> [RECORD SET]:
*** Block opens ***

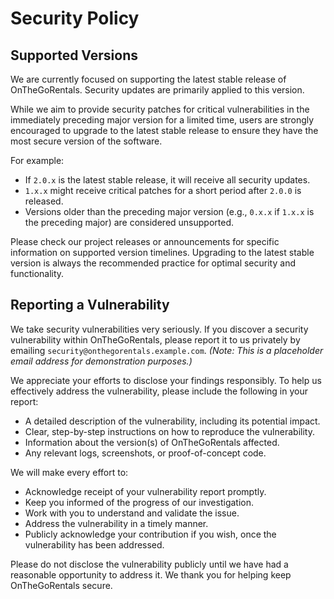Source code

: # Security Policy

## Supported Versions

We are currently focused on supporting the latest stable release of OnTheGoRentals. Security updates are primarily applied to this version. 

While we aim to provide security patches for critical vulnerabilities in the immediately preceding major version for a limited time, users are strongly encouraged to upgrade to the latest stable release to ensure they have the most secure version of the software.

For example:
*   If `2.0.x` is the latest stable release, it will receive all security updates.
*   `1.x.x` might receive critical patches for a short period after `2.0.0` is released.
*   Versions older than the preceding major version (e.g., `0.x.x` if `1.x.x` is the preceding major) are considered unsupported.

Please check our project releases or announcements for specific information on supported version timelines. Upgrading to the latest stable version is always the recommended practice for optimal security and functionality.

## Reporting a Vulnerability

We take security vulnerabilities very seriously. If you discover a security vulnerability within OnTheGoRentals, please report it to us privately by emailing `security@onthegorentals.example.com`. *(Note: This is a placeholder email address for demonstration purposes.)*

We appreciate your efforts to disclose your findings responsibly. To help us effectively address the vulnerability, please include the following in your report:

*   A detailed description of the vulnerability, including its potential impact.
*   Clear, step-by-step instructions on how to reproduce the vulnerability.
*   Information about the version(s) of OnTheGoRentals affected.
*   Any relevant logs, screenshots, or proof-of-concept code.

We will make every effort to:
*   Acknowledge receipt of your vulnerability report promptly.
*   Keep you informed of the progress of our investigation.
*   Work with you to understand and validate the issue.
*   Address the vulnerability in a timely manner.
*   Publicly acknowledge your contribution if you wish, once the vulnerability has been addressed.

Please do not disclose the vulnerability publicly until we have had a reasonable opportunity to address it. We thank you for helping keep OnTheGoRentals secure.
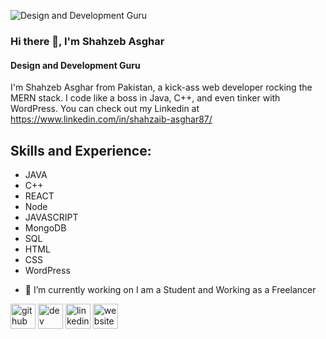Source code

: ![Design and Development Guru](https://res.cloudinary.com/gurucom/image/upload/f_auto,dpr_2/v1679781777/pimg/FreelancerFiles/3/579/3579437/iztnzhkz1h9tsumlwplh.png)
### Hi there 👋, I'm Shahzeb Asghar
#### Design and Development Guru
I'm Shahzeb Asghar from Pakistan, a kick-ass web developer rocking the MERN stack. I code like a boss in Java, C++, and even tinker with WordPress.
You can check out my Linkedin at https://www.linkedin.com/in/shahzaib-asghar87/

## Skills and Experience:
* JAVA
* C++
* REACT
* Node
* JAVASCRIPT
* MongoDB
* SQL
* HTML
* CSS
* WordPress
  
- 🔭 I’m currently working on I am a Student and Working as a Freelancer 

[<img src='https://cdn.jsdelivr.net/npm/simple-icons@3.0.1/icons/github.svg' alt='github' height='40'>](https://github.com/shahzeb-Asghar)  [<img src='https://cdn.jsdelivr.net/npm/simple-icons@3.0.1/icons/dev-dot-to.svg' alt='dev' height='40'>](https://dev.to/shahzeb-Asghar)  [<img src='https://cdn.jsdelivr.net/npm/simple-icons@3.0.1/icons/linkedin.svg' alt='linkedin' height='40'>](https://www.linkedin.com/in/shahzaib-asghar87/)  [<img src='https://cdn.jsdelivr.net/npm/simple-icons@3.0.1/icons/icloud.svg' alt='website' height='40'>](https://wpprohelper.com/)  

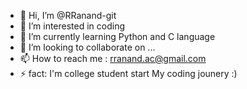 - 👋 Hi, I’m @RRanand-git
- 👀 I’m interested in coding
- 🌱 I’m currently learning Python and C language
- 💞️ I’m looking to collaborate on ...
- 📫 How to reach me : rranand.ac@gmail.com
- ⚡  fact: I'm college student start My coding jounery :) 

<!---
RRanand-git/RRanand-git is a ✨ special ✨ repository because its `README.md` (this file) appears on your GitHub profile.
You can click the Preview link to take a look at your changes.
--->
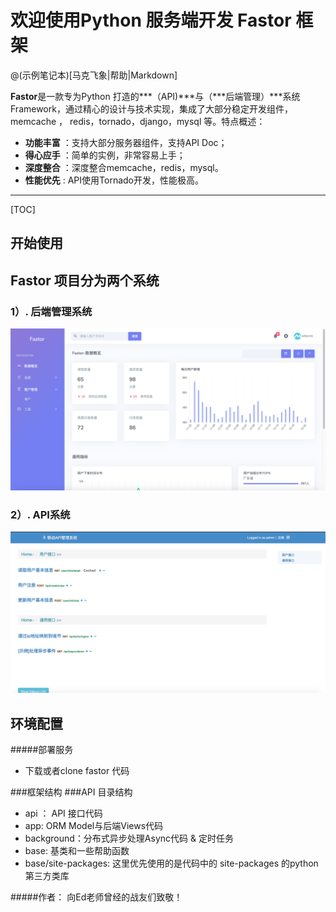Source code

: # 欢迎使用Python 服务端开发 Fastor 框架

@(示例笔记本)[马克飞象|帮助|Markdown]

**Fastor**是一款专为Python 打造的***（API)***与（***后端管理）***系统 Framework，通过精心的设计与技术实现，集成了大部分稳定开发组件，memcache ， redis，tornado，django，mysql 等。特点概述：
 
- **功能丰富** ：支持大部分服务器组件，支持API Doc；
- **得心应手** ：简单的实例，非常容易上手；
- **深度整合** ：深度整合memcache，redis，mysql。
- **性能优先** :  API使用Tornado开发，性能极高。


-------------------

[TOC]

## 开始使用
## Fastor 项目分为两个系统

### 1）. 后端管理系统
![Alt text](./doc/system.png)

### 2）. API系统

![Alt text](./doc/api.png)



## 环境配置
#####部署服务
- 下载或者clone fastor 代码

###框架结构
###API 目录结构
- api ： API 接口代码
- app:   ORM Model与后端Views代码
- background：分布式异步处理Async代码 & 定时任务
- base:  基类和一些帮助函数
- base/site-packages: 这里优先使用的是代码中的 site-packages 的python第三方类库


#####作者： 向Ed老师曾经的战友们致敬！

*** Block closes ***

> [YOUR TASK]:
Images are not wanted in the copy. Please print the material above exactly.

> [OUTPUT FOR THIS TASK]:
Source code

: # Security Policy

## Supported Versions

We are currently focused on supporting the latest stable release of OnTheGoRentals. Security updates are primarily applied to this version. 

While we aim to provide security patches for critical vulnerabilities in the immediately preceding major version for a limited time, users are strongly encouraged to upgrade to the latest stable release to ensure they have the most secure version of the software.

For example:
*   If `2.0.x` is the latest stable release, it will receive all security updates.
*   `1.x.x` might receive critical patches for a short period after `2.0.0` is released.
*   Versions older than the preceding major version (e.g., `0.x.x` if `1.x.x` is the preceding major) are considered unsupported.

Please check our project releases or announcements for specific information on supported version timelines. Upgrading to the latest stable version is always the recommended practice for optimal security and functionality.

## Reporting a Vulnerability

We take security vulnerabilities very seriously. If you discover a security vulnerability within OnTheGoRentals, please report it to us privately by emailing `security@onthegorentals.example.com`. *(Note: This is a placeholder email address for demonstration purposes.)*

We appreciate your efforts to disclose your findings responsibly. To help us effectively address the vulnerability, please include the following in your report:

*   A detailed description of the vulnerability, including its potential impact.
*   Clear, step-by-step instructions on how to reproduce the vulnerability.
*   Information about the version(s) of OnTheGoRentals affected.
*   Any relevant logs, screenshots, or proof-of-concept code.

We will make every effort to:
*   Acknowledge receipt of your vulnerability report promptly.
*   Keep you informed of the progress of our investigation.
*   Work with you to understand and validate the issue.
*   Address the vulnerability in a timely manner.
*   Publicly acknowledge your contribution if you wish, once the vulnerability has been addressed.

Please do not disclose the vulnerability publicly until we have had a reasonable opportunity to address it. We thank you for helping keep OnTheGoRentals secure.
Source code

: ![Design and Development Guru](https://res.cloudinary.com/gurucom/image/upload/f_auto,dpr_2/v1679781777/pimg/FreelancerFiles/3/579/3579437/iztnzhkz1h9tsumlwplh.png)
### Hi there 👋, I'm Shahzeb Asghar
#### Design and Development Guru
I'm Shahzeb Asghar from Pakistan, a kick-ass web developer rocking the MERN stack. I code like a boss in Java, C++, and even tinker with WordPress.
You can check out my Linkedin at https://www.linkedin.com/in/shahzaib-asghar87/

## Skills and Experience:
* JAVA
* C++
* REACT
* Node
* JAVASCRIPT
* MongoDB
* SQL
* HTML
* CSS
* WordPress
  
- 🔭 I’m currently working on I am a Student and Working as a Freelancer 

[<img src='https://cdn.jsdelivr.net/npm/simple-icons@3.0.1/icons/github.svg' alt='github' height='40'>](https://github.com/shahzeb-Asghar)  [<img src='https://cdn.jsdelivr.net/npm/simple-icons@3.0.1/icons/dev-dot-to.svg' alt='dev' height='40'>](https://dev.to/shahzeb-Asghar)  [<img src='https://cdn.jsdelivr.net/npm/simple-icons@3.0.1/icons/linkedin.svg' alt='linkedin' height='40'>](https://www.linkedin.com/in/shahzaib-asghar87/)  [<img src='https://cdn.jsdelivr.net/npm/simple-icons@3.0.1/icons/icloud.svg' alt='website' height='40'>](https://wpprohelper.com/)  

 - 👋 Hi, I’m @RRanand-git
- 👀 I’m interested in coding
- 🌱 I’m currently learning Python and C language
- 💞️ I’m looking to collaborate on ...
- 📫 How to reach me : rranand.ac@gmail.com
- ⚡  fact: I'm college student start My coding jounery :) 

<!---
RRanand-git/RRanand-git is a ✨ special ✨ repository because its `README.md` (this file) appears on your GitHub profile.
You can click the Preview link to take a look at your changes.
--->
Source code

: # 欢迎使用Python 服务端开发 Fastor 框架

@(示例笔记本)[马克飞象|帮助|Markdown]

**Fastor**是一款专为Python 打造的***（API)***与（***后端管理）***系统 Framework，通过精心的设计与技术实现，集成了大部分稳定开发组件，memcache ， redis，tornado，django，mysql 等。特点概述：
 
- **功能丰富** ：支持大部分服务器组件，支持API Doc；
- **得心应手** ：简单的实例，非常容易上手；
- **深度整合** ：深度整合memcache，redis，mysql。
- **性能优先** :  API使用Tornado开发，性能极高。


-------------------

[TOC]

## 开始使用
## Fastor 项目分为两个系统

### 1）. 后端管理系统
![Alt text](./doc/system.png)

### 2）. API系统

![Alt text](./doc/api.png)



## 环境配置
#####部署服务
- 下载或者clone fastor 代码

###框架结构
###API 目录结构
- api ： API 接口代码
- app:   ORM Model与后端Views代码
- background：分布式异步处理Async代码 & 定时任务
- base:  基类和一些帮助函数
- base/site-packages: 这里优先使用的是代码中的 site-packages 的python第三方类库


#####作者： 向Ed老师曾经的战友们致敬！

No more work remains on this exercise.